**Work order**: Everything in the records must be restated exactly, apart from the pictures.

**Records provided**:
┏━━

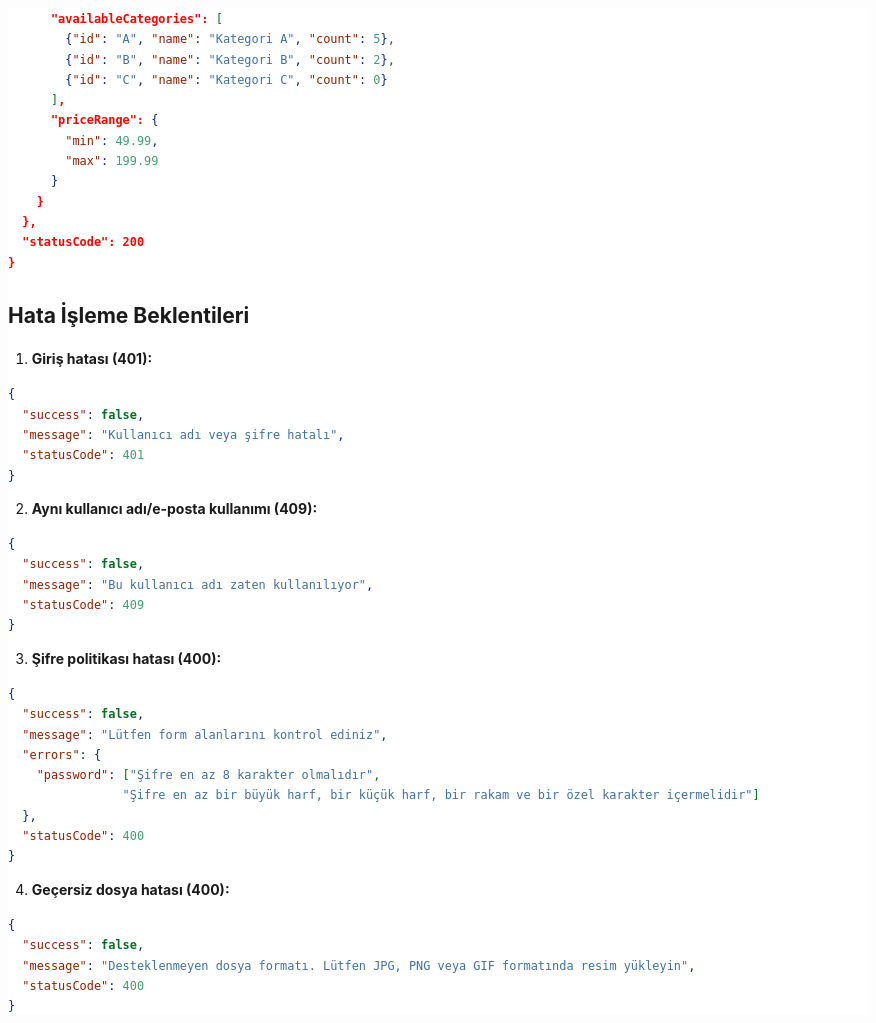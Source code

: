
 ```json
      "availableCategories": [
        {"id": "A", "name": "Kategori A", "count": 5},
        {"id": "B", "name": "Kategori B", "count": 2},
        {"id": "C", "name": "Kategori C", "count": 0}
      ],
      "priceRange": {
        "min": 49.99,
        "max": 199.99
      }
    }
  },
  "statusCode": 200
}
```

## Hata İşleme Beklentileri

1. **Giriş hatası (401):**
```json
{
  "success": false,
  "message": "Kullanıcı adı veya şifre hatalı",
  "statusCode": 401
}
```

2. **Aynı kullanıcı adı/e-posta kullanımı (409):**
```json
{
  "success": false,
  "message": "Bu kullanıcı adı zaten kullanılıyor",
  "statusCode": 409
}
```

3. **Şifre politikası hatası (400):**
```json
{
  "success": false,
  "message": "Lütfen form alanlarını kontrol ediniz",
  "errors": {
    "password": ["Şifre en az 8 karakter olmalıdır", 
                "Şifre en az bir büyük harf, bir küçük harf, bir rakam ve bir özel karakter içermelidir"]
  },
  "statusCode": 400
}
```

4. **Geçersiz dosya hatası (400):**
```json
{
  "success": false,
  "message": "Desteklenmeyen dosya formatı. Lütfen JPG, PNG veya GIF formatında resim yükleyin",
  "statusCode": 400
}
```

┗━━

**Answer to the problem**:
Source code

:
 ```json
      "availableCategories": [
        {"id": "A", "name": "Kategori A", "count": 5},
        {"id": "B", "name": "Kategori B", "count": 2},
        {"id": "C", "name": "Kategori C", "count": 0}
      ],
      "priceRange": {
        "min": 49.99,
        "max": 199.99
      }
    }
  },
  "statusCode": 200
}
```

## Hata İşleme Beklentileri

1. **Giriş hatası (401):**
```json
{
  "success": false,
  "message": "Kullanıcı adı veya şifre hatalı",
  "statusCode": 401
}
```

2. **Aynı kullanıcı adı/e-posta kullanımı (409):**
```json
{
  "success": false,
  "message": "Bu kullanıcı adı zaten kullanılıyor",
  "statusCode": 409
}
```

3. **Şifre politikası hatası (400):**
```json
{
  "success": false,
  "message": "Lütfen form alanlarını kontrol ediniz",
  "errors": {
    "password": ["Şifre en az 8 karakter olmalıdır", 
                "Şifre en az bir büyük harf, bir küçük harf, bir rakam ve bir özel karakter içermelidir"]
  },
  "statusCode": 400
}
```

4. **Geçersiz dosya hatası (400):**
```json
{
  "success": false,
  "message": "Desteklenmeyen dosya formatı. Lütfen JPG, PNG veya GIF formatında resim yükleyin",
  "statusCode": 400
}
```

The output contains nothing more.